NDA Submitted to FDA for Single-Tablet, 2-Drug HIV Treatment Regimen

Dolutegravir plus lamivudine showed non-inferiority to a 3-drug, first-line regimen in treating HIV infection.

ViiV Healthcare has submitted a New Drug Application (NDA) for its single-tablet, 2-drug regimen of dolutegravir (DTG) and lamivudine (3TC) for the treatment of HIV-1 infection, according to a company press release.

The NDA submission is based on data from the GEMINI 1 and 2 clinical studies, which evaluated the DTG plus 3TC regimen compared with a 3-drug, first-line regimen of DTG plus tenofovir disoproxil fumarate/emtricitabine (TDF/FTC) for the treatment of HIV infection. The study included 1400 antiretroviral therapy (ART)-naïve adults with baseline viral loads up to 500,000 c/mL.

The study results showed non-inferiority based on plasma HIV-1 RNA <50 c/mL at week 48. According to the data, 91% of patients taking DTG plus 3TC had HIV-1 RNA <50 copies/mL compared with 93% of patients taking DTG plus TDF/FTC.

The findings demonstrated broadly consistent results for viral suppression across individuals with higher viral load and lower viral load HIV-1 plasma RNA. Rates of virologic failure were ≤1% across all arms of the study.
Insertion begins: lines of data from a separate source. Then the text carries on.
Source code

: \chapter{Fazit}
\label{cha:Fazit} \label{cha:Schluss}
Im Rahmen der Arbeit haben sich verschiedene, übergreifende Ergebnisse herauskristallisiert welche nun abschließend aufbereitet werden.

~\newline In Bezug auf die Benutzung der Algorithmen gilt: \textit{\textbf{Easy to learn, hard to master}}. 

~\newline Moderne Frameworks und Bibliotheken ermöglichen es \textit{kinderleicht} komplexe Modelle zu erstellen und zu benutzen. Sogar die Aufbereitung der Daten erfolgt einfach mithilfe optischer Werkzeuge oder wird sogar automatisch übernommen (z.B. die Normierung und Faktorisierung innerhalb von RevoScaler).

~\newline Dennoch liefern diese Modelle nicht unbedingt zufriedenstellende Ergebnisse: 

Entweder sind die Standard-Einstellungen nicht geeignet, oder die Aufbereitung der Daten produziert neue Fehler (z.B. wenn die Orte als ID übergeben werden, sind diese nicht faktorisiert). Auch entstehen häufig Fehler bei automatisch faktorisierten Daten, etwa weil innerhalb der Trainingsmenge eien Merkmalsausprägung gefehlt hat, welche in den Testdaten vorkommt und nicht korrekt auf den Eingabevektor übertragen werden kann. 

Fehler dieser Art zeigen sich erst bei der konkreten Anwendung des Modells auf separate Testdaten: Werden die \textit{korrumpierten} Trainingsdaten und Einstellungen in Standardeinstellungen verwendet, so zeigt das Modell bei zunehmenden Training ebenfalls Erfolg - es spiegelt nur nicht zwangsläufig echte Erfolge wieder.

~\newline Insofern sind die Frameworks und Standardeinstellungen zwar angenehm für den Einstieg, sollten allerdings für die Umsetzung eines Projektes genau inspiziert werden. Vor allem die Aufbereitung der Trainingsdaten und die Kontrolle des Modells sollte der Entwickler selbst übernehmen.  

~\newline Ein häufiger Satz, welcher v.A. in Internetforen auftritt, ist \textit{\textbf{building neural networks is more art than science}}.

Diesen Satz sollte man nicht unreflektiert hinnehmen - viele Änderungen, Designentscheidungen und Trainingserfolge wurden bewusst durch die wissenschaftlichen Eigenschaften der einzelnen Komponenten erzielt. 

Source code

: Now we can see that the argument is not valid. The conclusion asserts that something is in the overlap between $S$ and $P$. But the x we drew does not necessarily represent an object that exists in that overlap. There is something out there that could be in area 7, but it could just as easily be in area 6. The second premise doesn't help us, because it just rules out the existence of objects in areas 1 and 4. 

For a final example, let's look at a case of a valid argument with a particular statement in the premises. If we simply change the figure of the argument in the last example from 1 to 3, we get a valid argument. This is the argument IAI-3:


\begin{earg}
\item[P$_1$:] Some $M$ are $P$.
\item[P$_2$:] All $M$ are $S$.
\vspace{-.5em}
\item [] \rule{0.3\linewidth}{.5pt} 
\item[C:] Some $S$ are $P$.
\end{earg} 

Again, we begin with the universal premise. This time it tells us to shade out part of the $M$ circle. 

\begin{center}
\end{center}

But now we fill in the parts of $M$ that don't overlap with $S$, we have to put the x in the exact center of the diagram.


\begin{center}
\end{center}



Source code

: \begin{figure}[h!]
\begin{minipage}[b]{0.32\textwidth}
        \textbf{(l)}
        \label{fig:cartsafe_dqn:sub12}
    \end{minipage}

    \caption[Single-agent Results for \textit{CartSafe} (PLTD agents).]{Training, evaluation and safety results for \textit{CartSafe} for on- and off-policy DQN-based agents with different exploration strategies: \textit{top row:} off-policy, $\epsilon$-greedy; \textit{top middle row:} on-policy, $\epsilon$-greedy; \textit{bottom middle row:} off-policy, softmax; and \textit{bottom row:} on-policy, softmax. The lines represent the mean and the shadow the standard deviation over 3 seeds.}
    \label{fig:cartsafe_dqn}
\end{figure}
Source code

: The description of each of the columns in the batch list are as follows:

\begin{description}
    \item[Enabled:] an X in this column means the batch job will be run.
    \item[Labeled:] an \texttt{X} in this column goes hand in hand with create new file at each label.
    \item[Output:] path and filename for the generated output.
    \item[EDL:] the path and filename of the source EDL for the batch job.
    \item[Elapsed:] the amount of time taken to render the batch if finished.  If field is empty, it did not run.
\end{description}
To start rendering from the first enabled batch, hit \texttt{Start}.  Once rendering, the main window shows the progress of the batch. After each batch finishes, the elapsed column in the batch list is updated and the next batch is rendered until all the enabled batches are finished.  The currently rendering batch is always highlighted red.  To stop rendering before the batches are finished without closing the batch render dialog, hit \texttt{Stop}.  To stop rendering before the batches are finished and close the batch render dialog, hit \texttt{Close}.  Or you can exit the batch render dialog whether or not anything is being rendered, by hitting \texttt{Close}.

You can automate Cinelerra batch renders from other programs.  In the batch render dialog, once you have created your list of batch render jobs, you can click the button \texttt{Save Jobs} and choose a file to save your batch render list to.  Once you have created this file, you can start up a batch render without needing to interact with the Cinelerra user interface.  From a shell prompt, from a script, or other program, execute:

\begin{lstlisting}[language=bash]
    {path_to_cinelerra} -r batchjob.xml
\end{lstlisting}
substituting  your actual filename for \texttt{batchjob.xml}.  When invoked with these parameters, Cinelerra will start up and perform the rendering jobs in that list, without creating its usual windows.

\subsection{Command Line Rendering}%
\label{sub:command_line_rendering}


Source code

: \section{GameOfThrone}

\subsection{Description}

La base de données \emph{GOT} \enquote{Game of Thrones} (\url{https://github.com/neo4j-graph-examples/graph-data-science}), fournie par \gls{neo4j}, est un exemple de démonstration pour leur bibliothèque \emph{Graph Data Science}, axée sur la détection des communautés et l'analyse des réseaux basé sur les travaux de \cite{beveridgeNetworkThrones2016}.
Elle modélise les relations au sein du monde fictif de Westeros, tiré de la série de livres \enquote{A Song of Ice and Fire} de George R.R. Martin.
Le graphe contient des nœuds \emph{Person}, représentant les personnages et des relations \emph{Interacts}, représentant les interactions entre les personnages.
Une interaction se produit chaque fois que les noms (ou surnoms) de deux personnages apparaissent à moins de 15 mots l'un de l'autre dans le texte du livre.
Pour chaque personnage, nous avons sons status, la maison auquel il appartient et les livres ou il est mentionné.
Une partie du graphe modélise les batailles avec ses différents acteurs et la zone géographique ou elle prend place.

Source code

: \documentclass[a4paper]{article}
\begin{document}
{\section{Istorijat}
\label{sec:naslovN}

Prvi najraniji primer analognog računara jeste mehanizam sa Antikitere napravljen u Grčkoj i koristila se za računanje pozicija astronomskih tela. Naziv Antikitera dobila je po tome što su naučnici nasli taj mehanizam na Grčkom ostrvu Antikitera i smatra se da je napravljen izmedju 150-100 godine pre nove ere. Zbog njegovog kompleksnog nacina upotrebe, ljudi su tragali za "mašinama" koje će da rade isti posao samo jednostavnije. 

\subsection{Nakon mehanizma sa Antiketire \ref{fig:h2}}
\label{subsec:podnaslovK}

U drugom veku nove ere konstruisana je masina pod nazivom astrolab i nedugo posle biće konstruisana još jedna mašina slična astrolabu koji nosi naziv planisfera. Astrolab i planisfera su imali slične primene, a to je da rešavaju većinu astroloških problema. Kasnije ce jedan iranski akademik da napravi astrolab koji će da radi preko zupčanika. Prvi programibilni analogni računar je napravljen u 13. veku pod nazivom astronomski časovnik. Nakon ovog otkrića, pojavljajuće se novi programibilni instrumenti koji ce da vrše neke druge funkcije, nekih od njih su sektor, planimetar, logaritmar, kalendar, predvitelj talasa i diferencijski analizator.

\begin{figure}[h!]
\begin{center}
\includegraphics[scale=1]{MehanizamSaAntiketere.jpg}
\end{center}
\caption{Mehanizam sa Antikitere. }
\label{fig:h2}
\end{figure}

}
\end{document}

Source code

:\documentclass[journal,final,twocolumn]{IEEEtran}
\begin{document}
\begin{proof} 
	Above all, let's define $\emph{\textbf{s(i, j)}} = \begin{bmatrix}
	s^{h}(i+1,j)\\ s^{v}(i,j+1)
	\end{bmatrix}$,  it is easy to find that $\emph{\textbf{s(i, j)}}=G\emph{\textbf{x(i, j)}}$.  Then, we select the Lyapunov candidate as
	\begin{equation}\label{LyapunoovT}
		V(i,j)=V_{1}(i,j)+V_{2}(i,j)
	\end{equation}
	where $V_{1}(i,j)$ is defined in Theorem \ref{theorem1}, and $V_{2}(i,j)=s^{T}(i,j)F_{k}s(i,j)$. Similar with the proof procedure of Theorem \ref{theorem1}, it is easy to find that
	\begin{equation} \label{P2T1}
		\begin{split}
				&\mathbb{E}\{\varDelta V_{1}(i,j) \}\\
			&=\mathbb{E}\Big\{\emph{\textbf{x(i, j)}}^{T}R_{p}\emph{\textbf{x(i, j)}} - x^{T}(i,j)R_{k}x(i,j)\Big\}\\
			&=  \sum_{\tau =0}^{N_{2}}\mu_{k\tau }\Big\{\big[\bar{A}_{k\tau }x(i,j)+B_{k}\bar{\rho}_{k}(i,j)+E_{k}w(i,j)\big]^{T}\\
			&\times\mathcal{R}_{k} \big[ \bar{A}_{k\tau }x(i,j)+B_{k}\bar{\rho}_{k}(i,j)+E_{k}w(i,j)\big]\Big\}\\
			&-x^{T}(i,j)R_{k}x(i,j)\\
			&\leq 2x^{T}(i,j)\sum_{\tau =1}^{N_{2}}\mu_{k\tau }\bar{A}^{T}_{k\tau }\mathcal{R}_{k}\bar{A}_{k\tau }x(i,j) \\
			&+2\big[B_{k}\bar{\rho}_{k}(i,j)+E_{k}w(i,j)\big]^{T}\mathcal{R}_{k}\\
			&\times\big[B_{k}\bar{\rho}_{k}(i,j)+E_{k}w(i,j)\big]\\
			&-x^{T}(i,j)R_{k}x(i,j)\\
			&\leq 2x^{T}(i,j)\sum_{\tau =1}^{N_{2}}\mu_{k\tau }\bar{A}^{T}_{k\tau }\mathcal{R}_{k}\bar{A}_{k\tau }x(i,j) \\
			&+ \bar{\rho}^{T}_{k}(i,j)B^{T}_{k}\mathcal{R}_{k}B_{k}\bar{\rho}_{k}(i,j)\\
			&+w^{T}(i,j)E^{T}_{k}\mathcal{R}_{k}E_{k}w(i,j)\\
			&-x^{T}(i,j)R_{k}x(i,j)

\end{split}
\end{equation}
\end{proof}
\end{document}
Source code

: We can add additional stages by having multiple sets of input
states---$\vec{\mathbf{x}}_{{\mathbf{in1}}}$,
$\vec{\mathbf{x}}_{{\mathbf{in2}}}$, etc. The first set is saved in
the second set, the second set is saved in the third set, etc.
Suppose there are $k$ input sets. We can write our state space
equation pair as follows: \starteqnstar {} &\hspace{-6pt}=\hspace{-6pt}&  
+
No patient who experienced virologic failure in either treatment arm developed treatment-emergent resistance, according to the studies.

“We have now entered an exciting new era of treatments for people living with HIV,” Deborah Waterhouse, chief executive officer of ViiV Healthcare, said in the release. “ViiV Healthcare believes that a 2-drug regimen has the potential to be an important option for many who may spend their lifetime taking drugs to control their virus.”

If approved, the DTG plus 3TC regimen could potentially be an easier, alternative option for patients currently taking a 3-drug regimen to maintain virus control.

“This regulatory submission is the next step in the 2-drug regimen journey and reinforces our belief that many patients can control their disease with 2 drugs instead of 3 or more,” Waterhouse added.

A priority review voucher was submitted to the FDA along with the NDA, according to ViiV. The anticipated target action date for this NDA with a priority review voucher is 6 months after the FDA has received the application.

References

ViiV Healthcare submits New Drug Application to US FDA for single-tablet, two-drug regimen of dolutegravir and lamivudine for treatment of HIV [news release]. https://www.viivhealthcare.com/media/press-releases/viiv-healthcare-submits-new-drug-application-to-us-fda-for-single-tablet-two-drug-regimen-of-dolutegravir-and-lamivudine-for-treatment-of-hiv.aspx. Accessed October 22, 2018.

ViiV Healthcare presents phase III data showing two drug regimen has similar efficacy to a three drug regimen in treatment naïve HIV patients, with no resistance [news release]. ViiV’s website. https://www.viivhealthcare.com/media/press-releases/2018/july/viiv-healthcare-presents-phase-iii-data-showing-two-drug-regimen-has-similar-efficacy-to-a-three-drug-regimen-in-treatment-naïve-hiv-patients-with-no-resistance.aspx. Accessed October 22, 2018.